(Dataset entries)
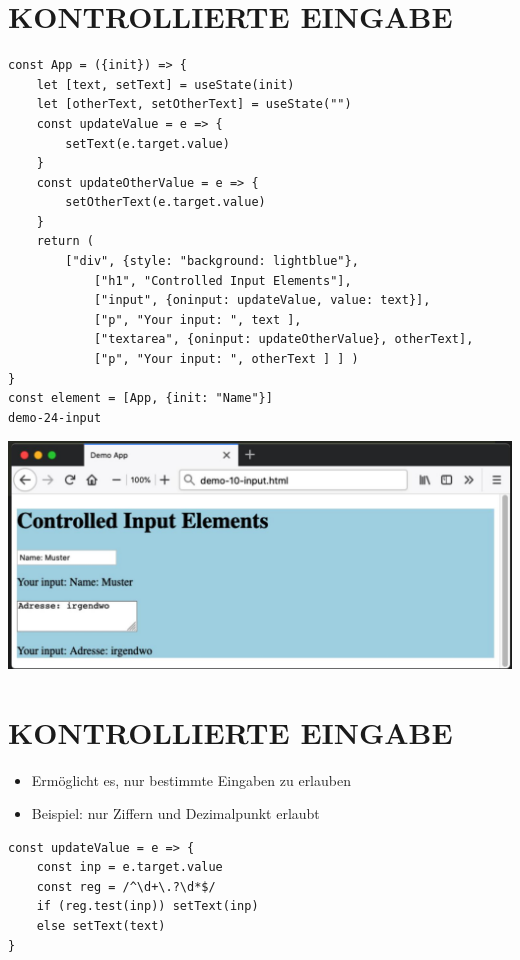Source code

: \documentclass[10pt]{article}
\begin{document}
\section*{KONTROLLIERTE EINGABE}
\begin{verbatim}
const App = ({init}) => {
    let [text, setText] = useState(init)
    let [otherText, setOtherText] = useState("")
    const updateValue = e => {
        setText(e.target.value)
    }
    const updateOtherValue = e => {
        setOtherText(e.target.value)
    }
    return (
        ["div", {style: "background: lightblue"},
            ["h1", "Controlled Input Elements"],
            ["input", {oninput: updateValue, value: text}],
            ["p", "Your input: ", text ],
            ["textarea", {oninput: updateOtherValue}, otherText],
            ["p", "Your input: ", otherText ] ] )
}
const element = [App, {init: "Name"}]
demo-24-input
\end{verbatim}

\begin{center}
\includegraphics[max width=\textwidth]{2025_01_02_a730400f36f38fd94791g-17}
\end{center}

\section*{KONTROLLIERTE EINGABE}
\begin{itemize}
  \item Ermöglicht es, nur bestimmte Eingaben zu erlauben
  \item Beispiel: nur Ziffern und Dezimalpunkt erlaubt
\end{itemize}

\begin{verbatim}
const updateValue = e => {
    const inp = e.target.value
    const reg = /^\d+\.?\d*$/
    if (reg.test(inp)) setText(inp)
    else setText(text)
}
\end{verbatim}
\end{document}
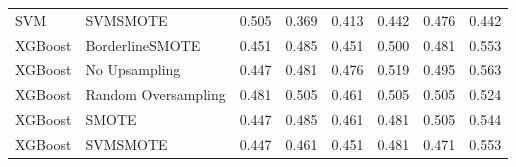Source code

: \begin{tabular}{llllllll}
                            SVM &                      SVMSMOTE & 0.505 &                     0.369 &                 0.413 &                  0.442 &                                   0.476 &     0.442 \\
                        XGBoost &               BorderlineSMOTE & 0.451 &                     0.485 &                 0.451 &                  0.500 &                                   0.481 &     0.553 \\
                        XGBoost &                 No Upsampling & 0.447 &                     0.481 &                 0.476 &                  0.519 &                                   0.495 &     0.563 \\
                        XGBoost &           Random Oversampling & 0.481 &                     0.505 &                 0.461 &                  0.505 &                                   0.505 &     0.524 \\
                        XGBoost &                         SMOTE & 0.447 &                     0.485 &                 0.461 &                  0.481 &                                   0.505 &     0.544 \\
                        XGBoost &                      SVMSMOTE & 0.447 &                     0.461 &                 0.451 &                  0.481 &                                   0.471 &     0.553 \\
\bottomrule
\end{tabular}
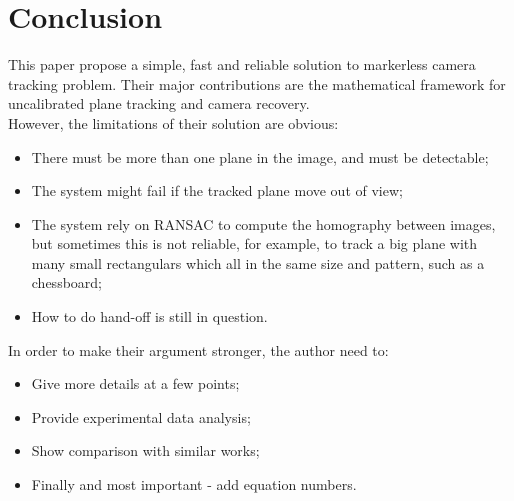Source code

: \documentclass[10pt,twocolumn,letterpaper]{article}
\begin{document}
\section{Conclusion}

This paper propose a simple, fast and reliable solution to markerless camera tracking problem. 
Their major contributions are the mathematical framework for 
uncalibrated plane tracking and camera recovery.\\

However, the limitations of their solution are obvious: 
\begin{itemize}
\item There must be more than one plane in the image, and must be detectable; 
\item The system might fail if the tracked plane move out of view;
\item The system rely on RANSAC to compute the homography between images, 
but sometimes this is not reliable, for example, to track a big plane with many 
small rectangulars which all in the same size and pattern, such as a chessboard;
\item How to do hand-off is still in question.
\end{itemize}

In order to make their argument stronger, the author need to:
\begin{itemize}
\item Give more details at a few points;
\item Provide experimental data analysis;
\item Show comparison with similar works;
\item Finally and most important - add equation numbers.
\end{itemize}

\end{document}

--

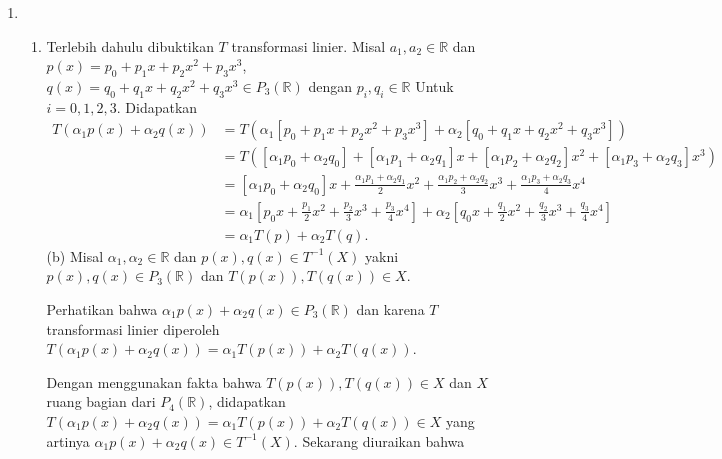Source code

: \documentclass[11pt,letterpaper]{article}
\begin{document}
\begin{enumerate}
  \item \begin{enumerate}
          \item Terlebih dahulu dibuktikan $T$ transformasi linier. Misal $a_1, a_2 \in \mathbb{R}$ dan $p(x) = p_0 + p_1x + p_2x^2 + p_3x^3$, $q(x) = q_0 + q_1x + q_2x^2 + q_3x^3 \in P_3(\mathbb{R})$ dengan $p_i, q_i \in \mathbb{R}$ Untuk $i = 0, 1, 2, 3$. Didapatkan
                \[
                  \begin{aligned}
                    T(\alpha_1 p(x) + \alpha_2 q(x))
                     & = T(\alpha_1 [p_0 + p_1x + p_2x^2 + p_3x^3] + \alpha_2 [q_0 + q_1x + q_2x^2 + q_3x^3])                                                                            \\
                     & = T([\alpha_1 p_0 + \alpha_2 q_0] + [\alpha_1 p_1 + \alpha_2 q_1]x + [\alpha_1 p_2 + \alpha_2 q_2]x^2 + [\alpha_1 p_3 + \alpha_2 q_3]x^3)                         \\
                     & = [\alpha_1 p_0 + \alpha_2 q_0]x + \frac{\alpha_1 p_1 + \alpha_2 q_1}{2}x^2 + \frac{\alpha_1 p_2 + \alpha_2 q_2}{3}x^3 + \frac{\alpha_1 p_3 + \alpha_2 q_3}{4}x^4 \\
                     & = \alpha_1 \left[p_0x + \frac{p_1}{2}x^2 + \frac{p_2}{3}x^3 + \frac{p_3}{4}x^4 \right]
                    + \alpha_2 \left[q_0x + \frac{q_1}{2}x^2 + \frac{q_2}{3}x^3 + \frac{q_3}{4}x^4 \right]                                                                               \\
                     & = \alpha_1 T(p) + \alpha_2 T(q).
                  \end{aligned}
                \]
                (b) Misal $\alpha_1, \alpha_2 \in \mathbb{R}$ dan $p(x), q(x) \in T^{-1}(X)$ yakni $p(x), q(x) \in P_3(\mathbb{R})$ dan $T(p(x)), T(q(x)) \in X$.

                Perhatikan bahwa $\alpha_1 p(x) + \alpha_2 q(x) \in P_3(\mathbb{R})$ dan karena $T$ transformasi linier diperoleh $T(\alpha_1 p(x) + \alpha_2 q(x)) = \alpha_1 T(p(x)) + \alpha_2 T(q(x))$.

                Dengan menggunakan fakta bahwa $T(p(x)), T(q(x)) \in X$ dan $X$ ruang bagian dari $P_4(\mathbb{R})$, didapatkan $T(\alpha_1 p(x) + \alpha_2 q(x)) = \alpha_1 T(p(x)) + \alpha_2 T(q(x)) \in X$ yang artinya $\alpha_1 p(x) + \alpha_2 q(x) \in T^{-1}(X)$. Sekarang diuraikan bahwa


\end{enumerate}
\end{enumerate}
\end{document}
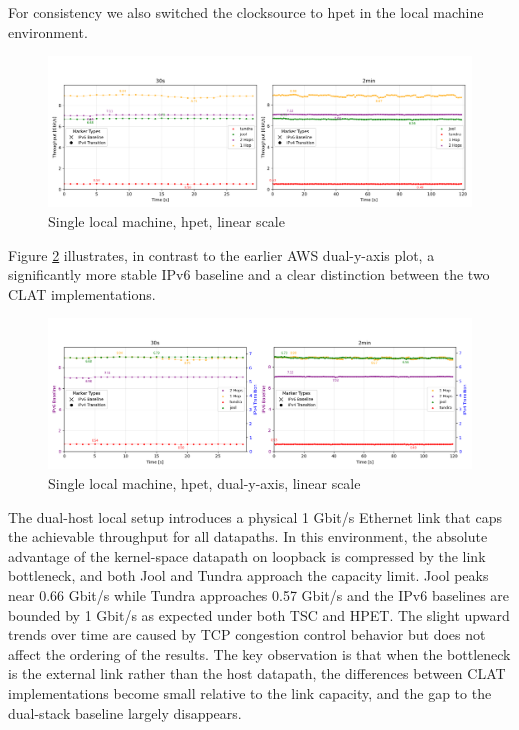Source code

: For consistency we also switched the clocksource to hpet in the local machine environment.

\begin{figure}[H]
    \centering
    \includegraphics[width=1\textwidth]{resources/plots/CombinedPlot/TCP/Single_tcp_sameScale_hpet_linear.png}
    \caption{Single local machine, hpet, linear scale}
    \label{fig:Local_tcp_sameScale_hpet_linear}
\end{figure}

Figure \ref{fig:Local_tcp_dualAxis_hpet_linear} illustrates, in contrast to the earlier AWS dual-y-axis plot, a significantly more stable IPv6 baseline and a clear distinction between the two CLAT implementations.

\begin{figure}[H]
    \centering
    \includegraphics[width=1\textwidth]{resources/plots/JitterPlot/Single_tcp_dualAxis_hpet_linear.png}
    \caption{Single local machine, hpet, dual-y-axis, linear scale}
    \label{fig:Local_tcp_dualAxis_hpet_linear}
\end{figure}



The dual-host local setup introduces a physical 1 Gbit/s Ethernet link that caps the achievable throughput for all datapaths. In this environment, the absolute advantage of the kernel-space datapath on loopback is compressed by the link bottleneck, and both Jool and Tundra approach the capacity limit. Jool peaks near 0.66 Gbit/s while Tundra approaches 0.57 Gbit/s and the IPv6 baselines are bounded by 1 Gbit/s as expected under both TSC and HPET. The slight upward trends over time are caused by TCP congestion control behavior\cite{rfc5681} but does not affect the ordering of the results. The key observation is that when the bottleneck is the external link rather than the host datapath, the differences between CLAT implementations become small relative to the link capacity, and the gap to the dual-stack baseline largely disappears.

==

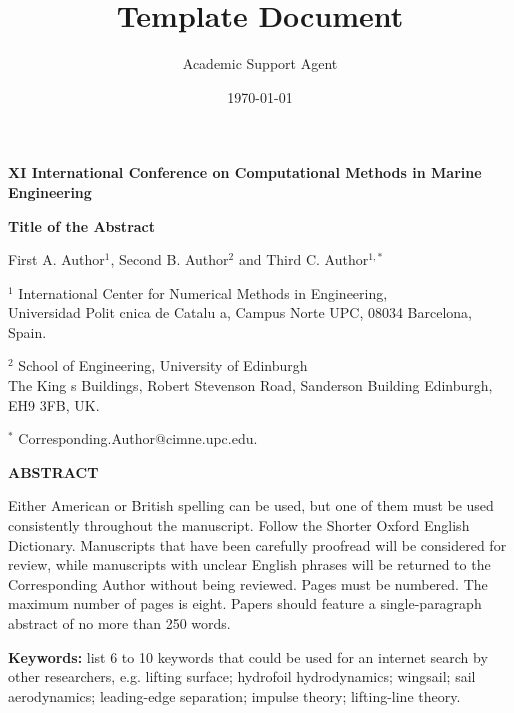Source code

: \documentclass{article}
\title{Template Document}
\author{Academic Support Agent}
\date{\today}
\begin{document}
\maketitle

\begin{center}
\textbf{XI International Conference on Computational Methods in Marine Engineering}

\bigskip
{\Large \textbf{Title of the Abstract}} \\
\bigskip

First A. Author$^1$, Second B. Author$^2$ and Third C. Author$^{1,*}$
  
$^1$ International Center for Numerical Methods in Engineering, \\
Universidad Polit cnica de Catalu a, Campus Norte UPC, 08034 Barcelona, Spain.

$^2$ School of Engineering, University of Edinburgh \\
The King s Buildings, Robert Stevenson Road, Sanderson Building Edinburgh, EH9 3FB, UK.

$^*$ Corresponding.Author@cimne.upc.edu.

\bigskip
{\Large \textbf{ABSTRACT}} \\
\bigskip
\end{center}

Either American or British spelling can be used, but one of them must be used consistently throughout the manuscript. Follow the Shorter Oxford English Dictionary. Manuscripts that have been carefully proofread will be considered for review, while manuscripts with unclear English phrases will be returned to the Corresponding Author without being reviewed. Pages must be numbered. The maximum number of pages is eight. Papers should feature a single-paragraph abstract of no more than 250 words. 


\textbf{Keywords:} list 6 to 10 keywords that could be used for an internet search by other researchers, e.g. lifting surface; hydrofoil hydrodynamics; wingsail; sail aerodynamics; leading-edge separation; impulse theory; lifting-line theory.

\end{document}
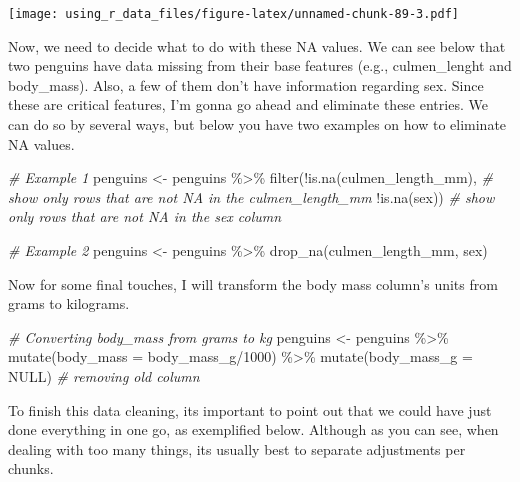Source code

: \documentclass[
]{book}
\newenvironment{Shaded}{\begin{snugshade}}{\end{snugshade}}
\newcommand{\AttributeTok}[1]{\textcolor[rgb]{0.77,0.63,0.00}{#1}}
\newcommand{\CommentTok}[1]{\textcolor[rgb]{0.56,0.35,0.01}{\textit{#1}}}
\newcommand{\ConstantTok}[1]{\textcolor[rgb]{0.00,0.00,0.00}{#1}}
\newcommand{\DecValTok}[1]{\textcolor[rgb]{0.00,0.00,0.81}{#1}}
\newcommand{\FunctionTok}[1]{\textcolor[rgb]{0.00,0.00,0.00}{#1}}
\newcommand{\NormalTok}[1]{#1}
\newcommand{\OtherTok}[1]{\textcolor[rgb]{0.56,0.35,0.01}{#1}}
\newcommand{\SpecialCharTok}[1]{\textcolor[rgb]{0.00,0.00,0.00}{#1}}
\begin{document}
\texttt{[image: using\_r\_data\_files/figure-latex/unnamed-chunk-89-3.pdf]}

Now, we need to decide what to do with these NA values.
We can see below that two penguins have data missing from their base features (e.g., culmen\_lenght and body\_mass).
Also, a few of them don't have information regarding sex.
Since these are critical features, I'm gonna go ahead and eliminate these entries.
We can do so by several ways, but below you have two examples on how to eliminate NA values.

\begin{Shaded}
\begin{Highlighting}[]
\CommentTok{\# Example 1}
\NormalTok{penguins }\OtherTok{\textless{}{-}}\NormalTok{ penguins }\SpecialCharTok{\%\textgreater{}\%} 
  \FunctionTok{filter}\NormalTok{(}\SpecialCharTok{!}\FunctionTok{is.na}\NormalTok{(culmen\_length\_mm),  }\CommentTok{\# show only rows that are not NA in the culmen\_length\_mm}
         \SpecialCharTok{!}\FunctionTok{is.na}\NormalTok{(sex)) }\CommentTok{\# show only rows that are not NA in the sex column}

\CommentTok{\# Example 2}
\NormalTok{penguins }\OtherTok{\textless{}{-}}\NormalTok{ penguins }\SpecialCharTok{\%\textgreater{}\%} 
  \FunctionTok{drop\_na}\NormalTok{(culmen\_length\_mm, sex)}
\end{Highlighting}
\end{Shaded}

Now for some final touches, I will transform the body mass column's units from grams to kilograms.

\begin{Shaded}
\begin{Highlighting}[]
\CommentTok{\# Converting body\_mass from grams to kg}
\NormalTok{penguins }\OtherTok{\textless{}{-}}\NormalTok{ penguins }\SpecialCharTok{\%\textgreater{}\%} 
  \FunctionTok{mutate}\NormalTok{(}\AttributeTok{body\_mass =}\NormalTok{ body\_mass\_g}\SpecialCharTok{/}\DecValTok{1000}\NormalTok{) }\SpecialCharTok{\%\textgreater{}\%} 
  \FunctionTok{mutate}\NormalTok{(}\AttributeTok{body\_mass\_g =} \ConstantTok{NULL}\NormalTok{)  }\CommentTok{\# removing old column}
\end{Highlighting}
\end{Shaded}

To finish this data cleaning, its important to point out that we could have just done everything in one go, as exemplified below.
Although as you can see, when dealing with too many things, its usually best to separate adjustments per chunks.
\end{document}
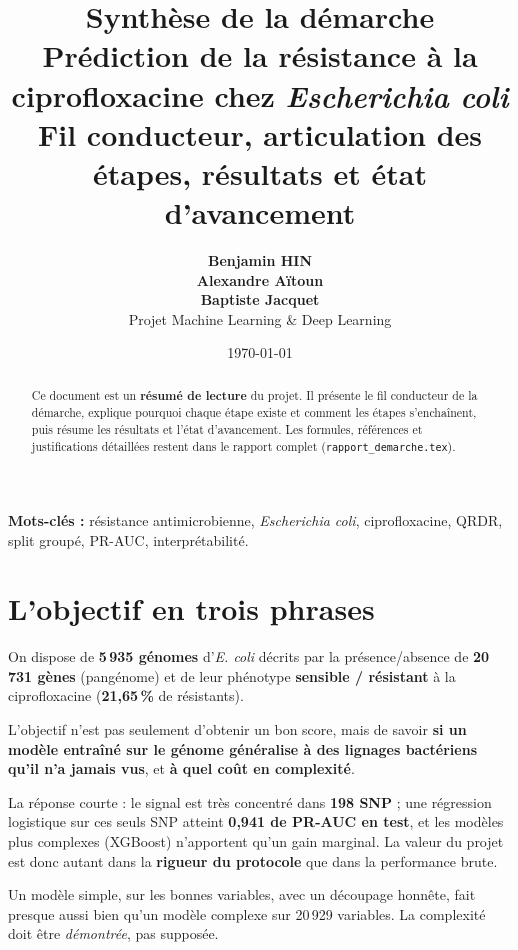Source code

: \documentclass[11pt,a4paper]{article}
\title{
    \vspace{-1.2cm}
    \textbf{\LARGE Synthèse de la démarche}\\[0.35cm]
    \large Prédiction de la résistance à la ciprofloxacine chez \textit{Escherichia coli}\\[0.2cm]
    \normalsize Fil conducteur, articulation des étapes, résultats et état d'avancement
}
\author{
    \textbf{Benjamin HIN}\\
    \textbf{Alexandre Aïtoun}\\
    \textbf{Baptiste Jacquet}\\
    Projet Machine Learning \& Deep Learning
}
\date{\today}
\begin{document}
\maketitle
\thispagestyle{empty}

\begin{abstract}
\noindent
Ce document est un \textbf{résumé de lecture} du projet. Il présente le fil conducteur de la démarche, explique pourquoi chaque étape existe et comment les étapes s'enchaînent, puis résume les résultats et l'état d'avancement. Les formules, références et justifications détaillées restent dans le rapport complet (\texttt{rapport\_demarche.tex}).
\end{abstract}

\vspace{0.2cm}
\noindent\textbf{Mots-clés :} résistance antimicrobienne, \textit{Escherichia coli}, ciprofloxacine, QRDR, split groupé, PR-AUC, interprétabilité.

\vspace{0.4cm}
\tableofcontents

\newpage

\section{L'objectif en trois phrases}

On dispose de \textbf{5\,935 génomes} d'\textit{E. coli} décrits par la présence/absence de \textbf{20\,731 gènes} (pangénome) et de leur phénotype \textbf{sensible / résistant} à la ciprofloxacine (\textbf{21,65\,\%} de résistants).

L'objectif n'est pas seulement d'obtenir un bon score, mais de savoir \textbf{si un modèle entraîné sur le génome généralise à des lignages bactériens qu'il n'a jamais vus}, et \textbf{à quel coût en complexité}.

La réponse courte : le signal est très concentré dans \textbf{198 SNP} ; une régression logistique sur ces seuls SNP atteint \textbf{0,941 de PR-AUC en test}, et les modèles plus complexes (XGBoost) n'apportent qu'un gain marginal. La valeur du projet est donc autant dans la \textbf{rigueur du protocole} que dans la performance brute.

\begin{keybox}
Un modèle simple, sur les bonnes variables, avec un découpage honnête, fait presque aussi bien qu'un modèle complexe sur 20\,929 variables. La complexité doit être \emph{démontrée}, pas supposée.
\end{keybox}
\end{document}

What this task involves:
Within the data above, the lines from the one with "Converting body\_mass from" to the one with "To finish this" must be repeated exactly; no other line belongs in the answer.

Answer for the task:
\CommentTok{\# Converting body\_mass from grams to kg}
\NormalTok{penguins }\OtherTok{\textless{}{-}}\NormalTok{ penguins }\SpecialCharTok{\%\textgreater{}\%} 
  \FunctionTok{mutate}\NormalTok{(}\AttributeTok{body\_mass =}\NormalTok{ body\_mass\_g}\SpecialCharTok{/}\DecValTok{1000}\NormalTok{) }\SpecialCharTok{\%\textgreater{}\%} 
  \FunctionTok{mutate}\NormalTok{(}\AttributeTok{body\_mass\_g =} \ConstantTok{NULL}\NormalTok{)  }\CommentTok{\# removing old column}
\end{Highlighting}
\end{Shaded}

To finish this data cleaning, its important to point out that we could have just done everything in one go, as exemplified below.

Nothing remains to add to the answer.